ZSETs are ordered sets using two data structures to hold the same elements in order to get O(log(N)) INSERT and REMOVE operations into a sorted data structure.

The elements are added to a hash table mapping Redis objects to scores. At the same time the elements are added to a skip list mapping scores to Redis objects (so objects are sorted by scores in this "view").

I can not understand very much. Could someone give me a detailed explanation?


回答1:


Antirez said, see in https://news.ycombinator.com/item?id=1171423

There are a few reasons:

  • They are not very memory intensive. It's up to you basically. Changing parameters about the probability of a node to have a given number of levels will make then less memory intensive than btrees.
  • A sorted set is often target of many ZRANGE or ZREVRANGE operations, that is, traversing the skip list as a linked list. With this operation the cache locality of skip lists is at least as good as with other kind of balanced trees.
  • They are simpler to implement, debug, and so forth. For instance thanks to the skip list simplicity I received a patch (already in Redis master) with augmented skip lists implementing ZRANK in O(log(N)). It required little changes to the code.

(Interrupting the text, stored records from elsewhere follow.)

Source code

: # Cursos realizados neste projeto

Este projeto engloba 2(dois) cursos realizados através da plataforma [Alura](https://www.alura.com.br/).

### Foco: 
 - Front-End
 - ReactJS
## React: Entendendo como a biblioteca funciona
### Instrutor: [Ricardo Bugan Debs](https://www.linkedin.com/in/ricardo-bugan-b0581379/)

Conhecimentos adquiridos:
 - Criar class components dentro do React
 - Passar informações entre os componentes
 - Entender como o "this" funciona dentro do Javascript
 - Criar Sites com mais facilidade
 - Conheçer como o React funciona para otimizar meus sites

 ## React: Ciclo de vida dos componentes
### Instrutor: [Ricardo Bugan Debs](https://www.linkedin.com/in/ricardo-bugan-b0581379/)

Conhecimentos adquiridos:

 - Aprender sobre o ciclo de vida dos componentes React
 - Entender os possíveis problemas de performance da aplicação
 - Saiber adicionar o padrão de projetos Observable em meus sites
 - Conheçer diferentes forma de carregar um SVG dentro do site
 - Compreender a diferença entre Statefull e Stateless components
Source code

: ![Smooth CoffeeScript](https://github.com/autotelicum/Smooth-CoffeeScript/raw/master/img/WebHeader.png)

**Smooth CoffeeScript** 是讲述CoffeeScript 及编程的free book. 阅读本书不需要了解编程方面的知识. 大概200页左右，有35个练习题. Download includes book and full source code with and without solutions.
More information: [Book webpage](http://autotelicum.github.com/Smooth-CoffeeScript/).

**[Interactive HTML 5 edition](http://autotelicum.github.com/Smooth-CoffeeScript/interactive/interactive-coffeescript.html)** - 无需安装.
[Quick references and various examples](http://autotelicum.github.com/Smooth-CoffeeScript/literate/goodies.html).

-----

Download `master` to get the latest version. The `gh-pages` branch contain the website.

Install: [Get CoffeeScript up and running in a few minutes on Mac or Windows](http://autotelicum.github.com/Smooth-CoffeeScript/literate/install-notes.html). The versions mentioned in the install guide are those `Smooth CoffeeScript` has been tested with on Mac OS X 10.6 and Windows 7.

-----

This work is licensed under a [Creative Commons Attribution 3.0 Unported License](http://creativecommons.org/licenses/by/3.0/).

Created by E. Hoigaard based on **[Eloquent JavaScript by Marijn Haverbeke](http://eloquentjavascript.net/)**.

About the Append Only durability & speed, I don't think it is a good idea to optimize Redis at cost of more code and more complexity for a use case that IMHO should be rare for the Redis target (fsync() at every command). Almost no one is using this feature even with ACID SQL databases, as the performance hint is big anyway.

About threads: our experience shows that Redis is mostly I/O bound. I'm using threads to serve things from Virtual Memory. The long term solution to exploit all the cores, assuming your link is so fast that you can saturate a single core, is running multiple instances of Redis (no locks, almost fully scalable linearly with number of cores), and using the "Redis Cluster" solution that I plan to develop in the future.




回答2:


First of all, I think I got the idea of what the Redis documents says. Redis ordered set maintain the order of elements by the the element's score specified by user. But when user using some Redis Zset APIs, it only gives element args. For example:

ZREM key member [member ...]
ZINCRBY key increment member
...

redis need to know what value is about this member (element), so it uses hash table maintaining a mapping, just like the documents said:

The elements are added to a hash table mapping Redis objects to scores.

when it receives a member, it finds its value through the hash table, and then manipulate the operation on the skip list to maintain the order of set. redis uses two data structure to maintain a double mapping to satisfy the need of the different API.

I read the papers by William Pugh Skip Lists: A Probabilistic Alternative to Balanced Trees, and found the skip list is very elegant and easier to implement than rotating.

Also, I think the general binary balanced tree is able to do this work at the same time cost. I case I've missed something, please point that out.